Warts are a skin growth often caused by human papillomavirus, or more commonly known as HPV. There are several variants of HPV, and while most cause warts, some can also cause a variety of cancers.
HPV is a virus that can be sexually transmitted or transmitted through skin contact. However, vaccines can help prevent certain strains of HPV infection, including the strains that cause genital warts from HPV and those that are associated with cancer of the cervix.
The majority of HPV variants are not cancer-causing, but some, like genital HPV, can result in cervical cancer. Some cancers located in the throat, anus, penis, vagina, and vulva have also been associated with HPV.
Symptom of HPV
Warts are one of the most common signs of HPV infection, though often your body’s immune system can destroy the HPV virus before warts ever appear. If the virus does survive long enough to cause warts, they will likely be different in appearance, location, and severity depending on the type of HPV strain that caused the infection.
- Common Warts: These warts develop as raised bumps along one’s hands or fingers. These bumps have a rough texture, and are usually just cosmetically troubling. However, they can cause some pain and be prone to more injury than the normal skin surface and may bleed.

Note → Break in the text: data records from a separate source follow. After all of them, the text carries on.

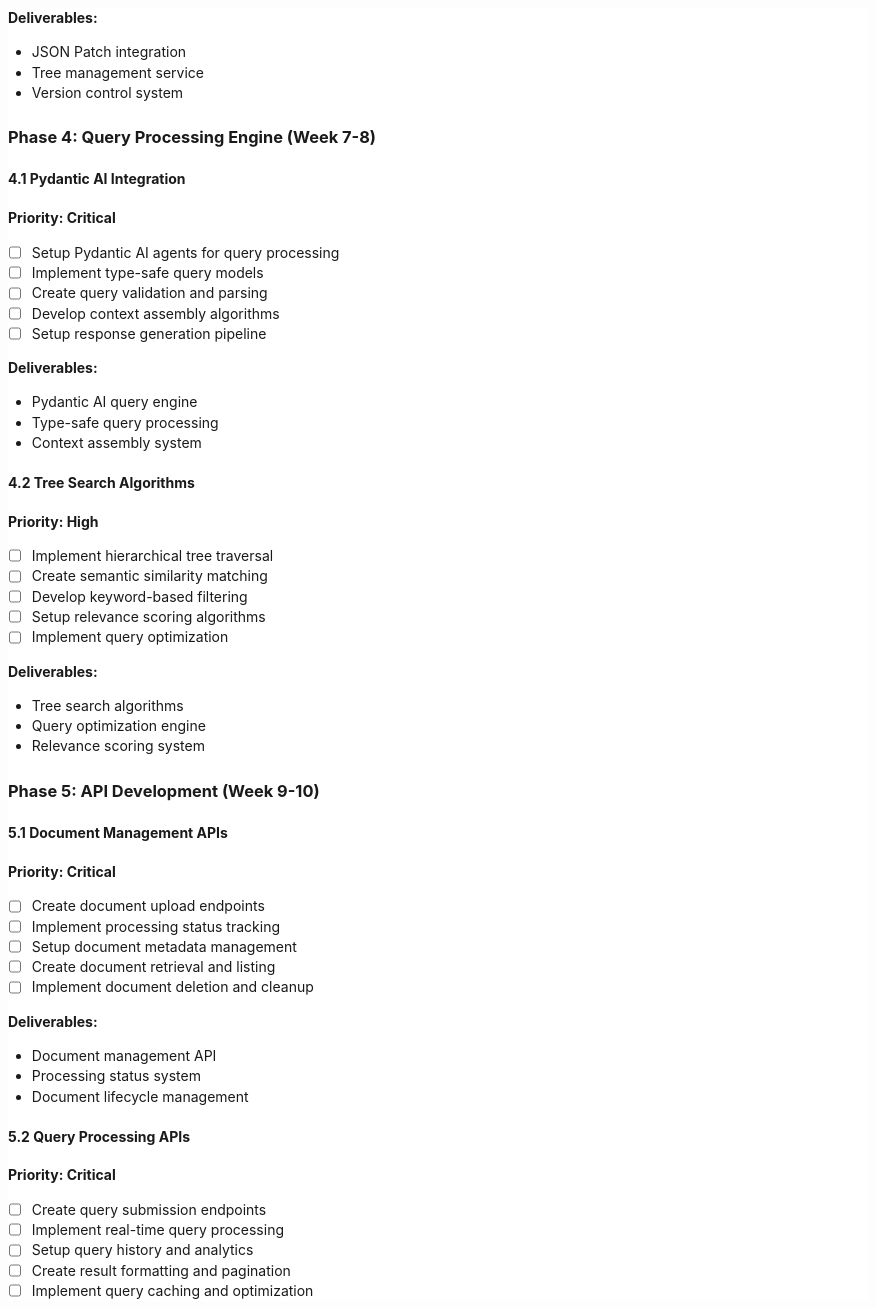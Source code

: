 **Deliverables:**
- JSON Patch integration
- Tree management service
- Version control system

### Phase 4: Query Processing Engine (Week 7-8)

#### 4.1 Pydantic AI Integration
**Priority: Critical**
- [ ] Setup Pydantic AI agents for query processing
- [ ] Implement type-safe query models
- [ ] Create query validation and parsing
- [ ] Develop context assembly algorithms
- [ ] Setup response generation pipeline

**Deliverables:**
- Pydantic AI query engine
- Type-safe query processing
- Context assembly system

#### 4.2 Tree Search Algorithms
**Priority: High**
- [ ] Implement hierarchical tree traversal
- [ ] Create semantic similarity matching
- [ ] Develop keyword-based filtering
- [ ] Setup relevance scoring algorithms
- [ ] Implement query optimization

**Deliverables:**
- Tree search algorithms
- Query optimization engine
- Relevance scoring system

### Phase 5: API Development (Week 9-10)

#### 5.1 Document Management APIs
**Priority: Critical**
- [ ] Create document upload endpoints
- [ ] Implement processing status tracking
- [ ] Setup document metadata management
- [ ] Create document retrieval and listing
- [ ] Implement document deletion and cleanup

**Deliverables:**
- Document management API
- Processing status system
- Document lifecycle management

#### 5.2 Query Processing APIs
**Priority: Critical**
- [ ] Create query submission endpoints
- [ ] Implement real-time query processing
- [ ] Setup query history and analytics
- [ ] Create result formatting and pagination
- [ ] Implement query caching and optimization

- Plantar Warts: These warts are commonly found on the bottom or heels of one’s foot. Their texture is stiff and harsh. The primary concern with these warts is their propensity for discomfort when walking.
- Flat Warts: These warts are raised along the skin’s surface with flat tops, and can appear in different places. Most men get them along areas of beard growth, while women often develop them along their legs. Children primarily develop them on their face.

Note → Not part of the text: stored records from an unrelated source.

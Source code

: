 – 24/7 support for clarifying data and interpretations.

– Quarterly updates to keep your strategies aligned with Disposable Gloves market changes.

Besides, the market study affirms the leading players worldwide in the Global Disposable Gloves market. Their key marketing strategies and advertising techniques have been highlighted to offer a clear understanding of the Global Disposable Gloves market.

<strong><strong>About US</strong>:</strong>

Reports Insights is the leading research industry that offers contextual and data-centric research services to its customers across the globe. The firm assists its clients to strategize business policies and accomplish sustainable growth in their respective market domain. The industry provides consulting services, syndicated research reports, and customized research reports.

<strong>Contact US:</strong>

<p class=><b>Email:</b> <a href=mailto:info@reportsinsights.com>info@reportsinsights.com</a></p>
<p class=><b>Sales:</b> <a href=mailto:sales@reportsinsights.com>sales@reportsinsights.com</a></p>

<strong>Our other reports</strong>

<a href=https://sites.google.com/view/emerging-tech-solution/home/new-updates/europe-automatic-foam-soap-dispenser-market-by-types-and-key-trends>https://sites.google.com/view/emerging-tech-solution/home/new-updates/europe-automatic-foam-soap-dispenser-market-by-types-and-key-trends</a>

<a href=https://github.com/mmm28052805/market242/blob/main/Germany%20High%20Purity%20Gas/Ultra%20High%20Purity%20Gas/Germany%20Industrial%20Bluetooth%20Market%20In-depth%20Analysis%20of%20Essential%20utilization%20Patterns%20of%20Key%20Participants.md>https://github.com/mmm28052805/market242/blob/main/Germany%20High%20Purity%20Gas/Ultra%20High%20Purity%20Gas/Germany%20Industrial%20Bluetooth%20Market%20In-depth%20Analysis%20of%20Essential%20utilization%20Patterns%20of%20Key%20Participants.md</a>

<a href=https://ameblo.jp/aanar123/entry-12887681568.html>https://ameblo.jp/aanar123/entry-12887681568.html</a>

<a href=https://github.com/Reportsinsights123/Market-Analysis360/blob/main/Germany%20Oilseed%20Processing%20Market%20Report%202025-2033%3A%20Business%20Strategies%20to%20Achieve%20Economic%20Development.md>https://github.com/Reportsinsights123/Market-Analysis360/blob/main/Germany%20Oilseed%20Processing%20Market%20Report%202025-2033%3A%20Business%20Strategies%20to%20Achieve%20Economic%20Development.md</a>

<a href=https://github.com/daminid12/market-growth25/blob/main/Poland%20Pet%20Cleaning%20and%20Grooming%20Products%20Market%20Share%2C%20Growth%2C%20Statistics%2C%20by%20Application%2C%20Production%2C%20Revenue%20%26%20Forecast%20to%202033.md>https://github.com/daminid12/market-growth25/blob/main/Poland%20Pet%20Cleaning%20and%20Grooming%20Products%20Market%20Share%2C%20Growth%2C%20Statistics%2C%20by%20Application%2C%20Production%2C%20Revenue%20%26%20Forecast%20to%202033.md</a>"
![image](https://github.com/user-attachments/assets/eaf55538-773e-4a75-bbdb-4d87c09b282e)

- Genital Warts: As described by their name, these warts develop along the genital surface. In men, they appear along the penis, scrotum, or anus. For women, they primarily develop around the vulva, but can also erupt around the anus, cervix, or vagina. These warts can have several appearances, including flat lesions, small, textured bumps, or thin protrusions. Genital warts are rarely painful, but are associated with some irritation and tenderness.
HPV and Cervical Cancer
HPV is the leading cause of cervical cancer, but cervical cancer can take as long as twenty or more years to develop after HPV enters the body. Because neither HPV nor this cancer develop particularly indicating symptoms, it can be difficult to detect early. The best way to prevent cervical cancer as a result of HPV infection is to be vaccinated against HPV.
Consistent screening tests can help earlier detection, as these tests can flag cervical changes could be pre-cancerous. Guidelines about when to test and what types of tests you should consider depend on age and risk. For women ages twenty-one to twenty-nine, a pap test is recommended at a minimum of every three years. For women thirty to sixty-five years of age, the recommendation is to get a pap test every three yeas as well, or every five years if they are also able to get an HPV DNA screening. Testing isn’t necessary for women over sixty-five so long as they’ve had at least three consecutively normal pap tests, or two normal HPV DNA tests and a normal pap test.
Seeing a Doctor
There are currently no cures for HPV although there are promising treatments on the horizon. In addition, there are recommended HPV diets, exercise and immune building HPV supplements such as AHCC that can support building a stronger immune system response. If you have a wart that causes distress, discomfort, or pain, you should consult a doctor. While most HPV infections are not cancerous, consult your doctor about treatments and risks of HPV.